**Exercise objective:** Take each line of the listing that has the string "about" and report it.

+++ Given entries

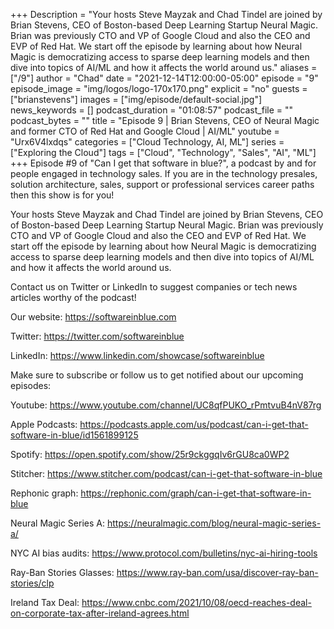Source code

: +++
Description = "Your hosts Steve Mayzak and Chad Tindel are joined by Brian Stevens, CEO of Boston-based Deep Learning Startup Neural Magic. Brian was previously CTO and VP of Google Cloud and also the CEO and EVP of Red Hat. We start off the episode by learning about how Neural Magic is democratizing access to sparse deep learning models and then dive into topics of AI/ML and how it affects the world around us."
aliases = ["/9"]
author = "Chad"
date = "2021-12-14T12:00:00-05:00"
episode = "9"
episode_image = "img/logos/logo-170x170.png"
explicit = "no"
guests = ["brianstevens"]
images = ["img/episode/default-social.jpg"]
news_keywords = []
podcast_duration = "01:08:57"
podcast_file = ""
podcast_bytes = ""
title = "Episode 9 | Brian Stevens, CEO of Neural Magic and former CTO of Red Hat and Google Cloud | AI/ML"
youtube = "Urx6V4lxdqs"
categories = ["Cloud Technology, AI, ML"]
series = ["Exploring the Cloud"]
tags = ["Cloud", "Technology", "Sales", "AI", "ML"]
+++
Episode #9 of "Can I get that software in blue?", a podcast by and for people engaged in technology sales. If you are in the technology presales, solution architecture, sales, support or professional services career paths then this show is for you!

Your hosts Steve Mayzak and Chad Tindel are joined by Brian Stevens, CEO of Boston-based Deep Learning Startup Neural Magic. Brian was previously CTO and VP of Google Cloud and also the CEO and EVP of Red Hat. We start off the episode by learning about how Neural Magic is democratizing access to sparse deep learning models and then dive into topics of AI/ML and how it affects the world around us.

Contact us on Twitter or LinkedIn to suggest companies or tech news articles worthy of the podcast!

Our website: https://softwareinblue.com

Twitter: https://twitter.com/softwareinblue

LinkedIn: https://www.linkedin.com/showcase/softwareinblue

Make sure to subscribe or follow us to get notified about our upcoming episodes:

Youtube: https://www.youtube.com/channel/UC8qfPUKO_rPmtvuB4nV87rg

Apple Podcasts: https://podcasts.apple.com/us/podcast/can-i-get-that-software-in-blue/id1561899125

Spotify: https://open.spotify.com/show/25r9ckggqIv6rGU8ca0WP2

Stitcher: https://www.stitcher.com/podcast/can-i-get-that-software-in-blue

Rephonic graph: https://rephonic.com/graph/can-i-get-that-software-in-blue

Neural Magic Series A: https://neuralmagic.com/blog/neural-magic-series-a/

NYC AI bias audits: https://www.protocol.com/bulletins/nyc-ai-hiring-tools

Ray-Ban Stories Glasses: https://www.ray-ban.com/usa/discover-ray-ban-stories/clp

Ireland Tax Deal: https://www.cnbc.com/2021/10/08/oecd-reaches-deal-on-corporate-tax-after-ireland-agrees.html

++++++

**Solution:**
Description = "Your hosts Steve Mayzak and Chad Tindel are joined by Brian Stevens, CEO of Boston-based Deep Learning Startup Neural Magic. Brian was previously CTO and VP of Google Cloud and also the CEO and EVP of Red Hat. We start off the episode by learning about how Neural Magic is democratizing access to sparse deep learning models and then dive into topics of AI/ML and how it affects the world around us."
Your hosts Steve Mayzak and Chad Tindel are joined by Brian Stevens, CEO of Boston-based Deep Learning Startup Neural Magic. Brian was previously CTO and VP of Google Cloud and also the CEO and EVP of Red Hat. We start off the episode by learning about how Neural Magic is democratizing access to sparse deep learning models and then dive into topics of AI/ML and how it affects the world around us.
Make sure to subscribe or follow us to get notified about our upcoming episodes:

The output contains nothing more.